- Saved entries
■ ■ ■
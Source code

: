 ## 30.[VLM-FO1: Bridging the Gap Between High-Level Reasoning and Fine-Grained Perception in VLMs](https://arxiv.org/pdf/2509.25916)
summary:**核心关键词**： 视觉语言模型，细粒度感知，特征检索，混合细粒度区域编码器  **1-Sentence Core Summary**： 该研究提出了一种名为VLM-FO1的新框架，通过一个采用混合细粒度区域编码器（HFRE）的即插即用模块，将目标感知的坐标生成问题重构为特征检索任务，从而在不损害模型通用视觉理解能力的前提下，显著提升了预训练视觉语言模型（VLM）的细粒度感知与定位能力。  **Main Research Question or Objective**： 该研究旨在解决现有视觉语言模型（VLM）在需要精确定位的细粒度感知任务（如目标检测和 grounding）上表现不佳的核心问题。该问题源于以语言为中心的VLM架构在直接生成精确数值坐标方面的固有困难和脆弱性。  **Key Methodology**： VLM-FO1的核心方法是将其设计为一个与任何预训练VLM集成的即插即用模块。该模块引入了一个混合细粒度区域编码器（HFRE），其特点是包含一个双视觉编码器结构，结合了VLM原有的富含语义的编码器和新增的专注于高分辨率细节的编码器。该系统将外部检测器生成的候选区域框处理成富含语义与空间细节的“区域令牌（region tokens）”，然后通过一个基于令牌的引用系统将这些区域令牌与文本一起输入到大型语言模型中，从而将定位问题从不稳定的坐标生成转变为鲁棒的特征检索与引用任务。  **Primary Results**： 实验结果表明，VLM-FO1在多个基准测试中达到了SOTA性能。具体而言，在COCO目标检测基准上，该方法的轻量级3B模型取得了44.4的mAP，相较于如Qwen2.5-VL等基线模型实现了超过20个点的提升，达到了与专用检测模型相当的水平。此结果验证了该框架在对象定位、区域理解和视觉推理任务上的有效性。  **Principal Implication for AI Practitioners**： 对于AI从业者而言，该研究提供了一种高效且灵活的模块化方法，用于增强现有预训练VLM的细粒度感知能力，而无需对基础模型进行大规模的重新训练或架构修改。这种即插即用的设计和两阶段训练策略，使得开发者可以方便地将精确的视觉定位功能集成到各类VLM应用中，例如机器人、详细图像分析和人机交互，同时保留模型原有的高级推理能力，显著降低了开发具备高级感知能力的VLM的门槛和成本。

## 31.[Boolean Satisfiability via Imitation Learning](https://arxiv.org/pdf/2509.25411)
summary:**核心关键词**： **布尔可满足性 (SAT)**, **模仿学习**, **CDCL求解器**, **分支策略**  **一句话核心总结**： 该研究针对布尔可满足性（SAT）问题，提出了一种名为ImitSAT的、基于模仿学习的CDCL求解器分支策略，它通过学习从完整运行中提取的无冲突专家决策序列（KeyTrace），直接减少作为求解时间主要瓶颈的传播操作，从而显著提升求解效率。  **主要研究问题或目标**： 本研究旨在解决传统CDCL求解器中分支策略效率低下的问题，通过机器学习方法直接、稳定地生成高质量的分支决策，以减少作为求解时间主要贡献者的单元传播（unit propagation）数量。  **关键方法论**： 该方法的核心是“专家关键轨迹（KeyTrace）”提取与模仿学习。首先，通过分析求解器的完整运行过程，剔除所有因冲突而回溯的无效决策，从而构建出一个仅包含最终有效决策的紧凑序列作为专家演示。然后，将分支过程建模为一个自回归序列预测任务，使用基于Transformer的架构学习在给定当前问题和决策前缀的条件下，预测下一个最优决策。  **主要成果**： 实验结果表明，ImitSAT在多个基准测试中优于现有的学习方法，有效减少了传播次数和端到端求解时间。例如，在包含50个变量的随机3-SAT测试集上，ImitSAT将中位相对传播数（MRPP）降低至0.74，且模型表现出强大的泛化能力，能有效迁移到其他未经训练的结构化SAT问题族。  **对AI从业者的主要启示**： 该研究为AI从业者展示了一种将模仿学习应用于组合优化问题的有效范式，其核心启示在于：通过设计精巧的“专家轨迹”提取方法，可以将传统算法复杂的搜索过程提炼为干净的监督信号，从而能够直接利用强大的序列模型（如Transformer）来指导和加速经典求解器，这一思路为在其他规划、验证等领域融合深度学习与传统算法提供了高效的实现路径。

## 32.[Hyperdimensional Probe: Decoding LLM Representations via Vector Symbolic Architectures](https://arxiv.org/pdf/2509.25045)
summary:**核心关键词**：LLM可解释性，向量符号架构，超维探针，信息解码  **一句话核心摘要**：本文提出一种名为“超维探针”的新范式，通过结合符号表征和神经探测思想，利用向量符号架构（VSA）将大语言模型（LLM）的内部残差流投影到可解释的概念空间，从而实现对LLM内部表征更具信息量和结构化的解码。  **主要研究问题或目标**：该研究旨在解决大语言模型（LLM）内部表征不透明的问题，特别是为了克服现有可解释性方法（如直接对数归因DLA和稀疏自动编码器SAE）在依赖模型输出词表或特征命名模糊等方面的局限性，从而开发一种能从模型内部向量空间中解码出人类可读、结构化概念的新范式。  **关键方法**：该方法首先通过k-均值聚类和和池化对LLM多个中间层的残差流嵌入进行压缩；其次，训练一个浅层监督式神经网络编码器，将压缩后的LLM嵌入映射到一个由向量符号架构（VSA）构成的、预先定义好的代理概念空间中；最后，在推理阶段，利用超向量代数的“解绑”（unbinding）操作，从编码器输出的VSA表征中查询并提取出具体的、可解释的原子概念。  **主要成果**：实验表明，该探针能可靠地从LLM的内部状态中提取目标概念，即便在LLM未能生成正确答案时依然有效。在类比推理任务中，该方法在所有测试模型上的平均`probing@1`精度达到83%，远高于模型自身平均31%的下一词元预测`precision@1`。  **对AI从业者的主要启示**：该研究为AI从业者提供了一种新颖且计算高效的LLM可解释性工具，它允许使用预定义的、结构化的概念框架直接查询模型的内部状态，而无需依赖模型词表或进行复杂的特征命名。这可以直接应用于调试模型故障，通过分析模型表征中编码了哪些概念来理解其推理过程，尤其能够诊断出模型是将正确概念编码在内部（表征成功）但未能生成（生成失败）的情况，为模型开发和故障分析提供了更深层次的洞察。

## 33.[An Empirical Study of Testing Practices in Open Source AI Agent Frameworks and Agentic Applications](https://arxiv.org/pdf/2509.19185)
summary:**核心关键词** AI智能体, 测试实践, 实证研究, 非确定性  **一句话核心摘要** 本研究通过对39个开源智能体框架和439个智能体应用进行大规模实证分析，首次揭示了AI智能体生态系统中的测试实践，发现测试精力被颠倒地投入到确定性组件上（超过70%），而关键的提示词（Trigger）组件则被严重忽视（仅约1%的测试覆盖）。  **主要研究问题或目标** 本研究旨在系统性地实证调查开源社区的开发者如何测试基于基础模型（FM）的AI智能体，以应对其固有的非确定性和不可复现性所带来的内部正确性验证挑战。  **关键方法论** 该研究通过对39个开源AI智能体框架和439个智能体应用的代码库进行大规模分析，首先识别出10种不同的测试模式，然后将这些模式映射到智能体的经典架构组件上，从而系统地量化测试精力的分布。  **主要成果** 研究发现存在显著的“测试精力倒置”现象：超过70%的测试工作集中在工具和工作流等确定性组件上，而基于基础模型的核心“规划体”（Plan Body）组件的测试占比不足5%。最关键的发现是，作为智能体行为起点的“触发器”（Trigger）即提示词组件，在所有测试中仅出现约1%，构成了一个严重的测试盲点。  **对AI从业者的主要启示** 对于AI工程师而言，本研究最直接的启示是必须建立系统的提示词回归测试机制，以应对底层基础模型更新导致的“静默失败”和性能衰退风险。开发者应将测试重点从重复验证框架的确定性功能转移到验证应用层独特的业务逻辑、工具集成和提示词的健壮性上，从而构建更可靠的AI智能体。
■ ■ ■
- WORK TO COMPLETE
Each entry above has to be transcribed exactly as it appears.

- SOLUTION TO THE EXERCISE
Source code

: ## 30.[VLM-FO1: Bridging the Gap Between High-Level Reasoning and Fine-Grained Perception in VLMs](https://arxiv.org/pdf/2509.25916)
summary:**核心关键词**： 视觉语言模型，细粒度感知，特征检索，混合细粒度区域编码器  **1-Sentence Core Summary**： 该研究提出了一种名为VLM-FO1的新框架，通过一个采用混合细粒度区域编码器（HFRE）的即插即用模块，将目标感知的坐标生成问题重构为特征检索任务，从而在不损害模型通用视觉理解能力的前提下，显著提升了预训练视觉语言模型（VLM）的细粒度感知与定位能力。  **Main Research Question or Objective**： 该研究旨在解决现有视觉语言模型（VLM）在需要精确定位的细粒度感知任务（如目标检测和 grounding）上表现不佳的核心问题。该问题源于以语言为中心的VLM架构在直接生成精确数值坐标方面的固有困难和脆弱性。  **Key Methodology**： VLM-FO1的核心方法是将其设计为一个与任何预训练VLM集成的即插即用模块。该模块引入了一个混合细粒度区域编码器（HFRE），其特点是包含一个双视觉编码器结构，结合了VLM原有的富含语义的编码器和新增的专注于高分辨率细节的编码器。该系统将外部检测器生成的候选区域框处理成富含语义与空间细节的“区域令牌（region tokens）”，然后通过一个基于令牌的引用系统将这些区域令牌与文本一起输入到大型语言模型中，从而将定位问题从不稳定的坐标生成转变为鲁棒的特征检索与引用任务。  **Primary Results**： 实验结果表明，VLM-FO1在多个基准测试中达到了SOTA性能。具体而言，在COCO目标检测基准上，该方法的轻量级3B模型取得了44.4的mAP，相较于如Qwen2.5-VL等基线模型实现了超过20个点的提升，达到了与专用检测模型相当的水平。此结果验证了该框架在对象定位、区域理解和视觉推理任务上的有效性。  **Principal Implication for AI Practitioners**： 对于AI从业者而言，该研究提供了一种高效且灵活的模块化方法，用于增强现有预训练VLM的细粒度感知能力，而无需对基础模型进行大规模的重新训练或架构修改。这种即插即用的设计和两阶段训练策略，使得开发者可以方便地将精确的视觉定位功能集成到各类VLM应用中，例如机器人、详细图像分析和人机交互，同时保留模型原有的高级推理能力，显著降低了开发具备高级感知能力的VLM的门槛和成本。

## 31.[Boolean Satisfiability via Imitation Learning](https://arxiv.org/pdf/2509.25411)
summary:**核心关键词**： **布尔可满足性 (SAT)**, **模仿学习**, **CDCL求解器**, **分支策略**  **一句话核心总结**： 该研究针对布尔可满足性（SAT）问题，提出了一种名为ImitSAT的、基于模仿学习的CDCL求解器分支策略，它通过学习从完整运行中提取的无冲突专家决策序列（KeyTrace），直接减少作为求解时间主要瓶颈的传播操作，从而显著提升求解效率。  **主要研究问题或目标**： 本研究旨在解决传统CDCL求解器中分支策略效率低下的问题，通过机器学习方法直接、稳定地生成高质量的分支决策，以减少作为求解时间主要贡献者的单元传播（unit propagation）数量。  **关键方法论**： 该方法的核心是“专家关键轨迹（KeyTrace）”提取与模仿学习。首先，通过分析求解器的完整运行过程，剔除所有因冲突而回溯的无效决策，从而构建出一个仅包含最终有效决策的紧凑序列作为专家演示。然后，将分支过程建模为一个自回归序列预测任务，使用基于Transformer的架构学习在给定当前问题和决策前缀的条件下，预测下一个最优决策。  **主要成果**： 实验结果表明，ImitSAT在多个基准测试中优于现有的学习方法，有效减少了传播次数和端到端求解时间。例如，在包含50个变量的随机3-SAT测试集上，ImitSAT将中位相对传播数（MRPP）降低至0.74，且模型表现出强大的泛化能力，能有效迁移到其他未经训练的结构化SAT问题族。  **对AI从业者的主要启示**： 该研究为AI从业者展示了一种将模仿学习应用于组合优化问题的有效范式，其核心启示在于：通过设计精巧的“专家轨迹”提取方法，可以将传统算法复杂的搜索过程提炼为干净的监督信号，从而能够直接利用强大的序列模型（如Transformer）来指导和加速经典求解器，这一思路为在其他规划、验证等领域融合深度学习与传统算法提供了高效的实现路径。

## 32.[Hyperdimensional Probe: Decoding LLM Representations via Vector Symbolic Architectures](https://arxiv.org/pdf/2509.25045)
summary:**核心关键词**：LLM可解释性，向量符号架构，超维探针，信息解码  **一句话核心摘要**：本文提出一种名为“超维探针”的新范式，通过结合符号表征和神经探测思想，利用向量符号架构（VSA）将大语言模型（LLM）的内部残差流投影到可解释的概念空间，从而实现对LLM内部表征更具信息量和结构化的解码。  **主要研究问题或目标**：该研究旨在解决大语言模型（LLM）内部表征不透明的问题，特别是为了克服现有可解释性方法（如直接对数归因DLA和稀疏自动编码器SAE）在依赖模型输出词表或特征命名模糊等方面的局限性，从而开发一种能从模型内部向量空间中解码出人类可读、结构化概念的新范式。  **关键方法**：该方法首先通过k-均值聚类和和池化对LLM多个中间层的残差流嵌入进行压缩；其次，训练一个浅层监督式神经网络编码器，将压缩后的LLM嵌入映射到一个由向量符号架构（VSA）构成的、预先定义好的代理概念空间中；最后，在推理阶段，利用超向量代数的“解绑”（unbinding）操作，从编码器输出的VSA表征中查询并提取出具体的、可解释的原子概念。  **主要成果**：实验表明，该探针能可靠地从LLM的内部状态中提取目标概念，即便在LLM未能生成正确答案时依然有效。在类比推理任务中，该方法在所有测试模型上的平均`probing@1`精度达到83%，远高于模型自身平均31%的下一词元预测`precision@1`。  **对AI从业者的主要启示**：该研究为AI从业者提供了一种新颖且计算高效的LLM可解释性工具，它允许使用预定义的、结构化的概念框架直接查询模型的内部状态，而无需依赖模型词表或进行复杂的特征命名。这可以直接应用于调试模型故障，通过分析模型表征中编码了哪些概念来理解其推理过程，尤其能够诊断出模型是将正确概念编码在内部（表征成功）但未能生成（生成失败）的情况，为模型开发和故障分析提供了更深层次的洞察。

## 33.[An Empirical Study of Testing Practices in Open Source AI Agent Frameworks and Agentic Applications](https://arxiv.org/pdf/2509.19185)
summary:**核心关键词** AI智能体, 测试实践, 实证研究, 非确定性  **一句话核心摘要** 本研究通过对39个开源智能体框架和439个智能体应用进行大规模实证分析，首次揭示了AI智能体生态系统中的测试实践，发现测试精力被颠倒地投入到确定性组件上（超过70%），而关键的提示词（Trigger）组件则被严重忽视（仅约1%的测试覆盖）。  **主要研究问题或目标** 本研究旨在系统性地实证调查开源社区的开发者如何测试基于基础模型（FM）的AI智能体，以应对其固有的非确定性和不可复现性所带来的内部正确性验证挑战。  **关键方法论** 该研究通过对39个开源AI智能体框架和439个智能体应用的代码库进行大规模分析，首先识别出10种不同的测试模式，然后将这些模式映射到智能体的经典架构组件上，从而系统地量化测试精力的分布。  **主要成果** 研究发现存在显著的“测试精力倒置”现象：超过70%的测试工作集中在工具和工作流等确定性组件上，而基于基础模型的核心“规划体”（Plan Body）组件的测试占比不足5%。最关键的发现是，作为智能体行为起点的“触发器”（Trigger）即提示词组件，在所有测试中仅出现约1%，构成了一个严重的测试盲点。  **对AI从业者的主要启示** 对于AI工程师而言，本研究最直接的启示是必须建立系统的提示词回归测试机制，以应对底层基础模型更新导致的“静默失败”和性能衰退风险。开发者应将测试重点从重复验证框架的确定性功能转移到验证应用层独特的业务逻辑、工具集成和提示词的健壮性上，从而构建更可靠的AI智能体。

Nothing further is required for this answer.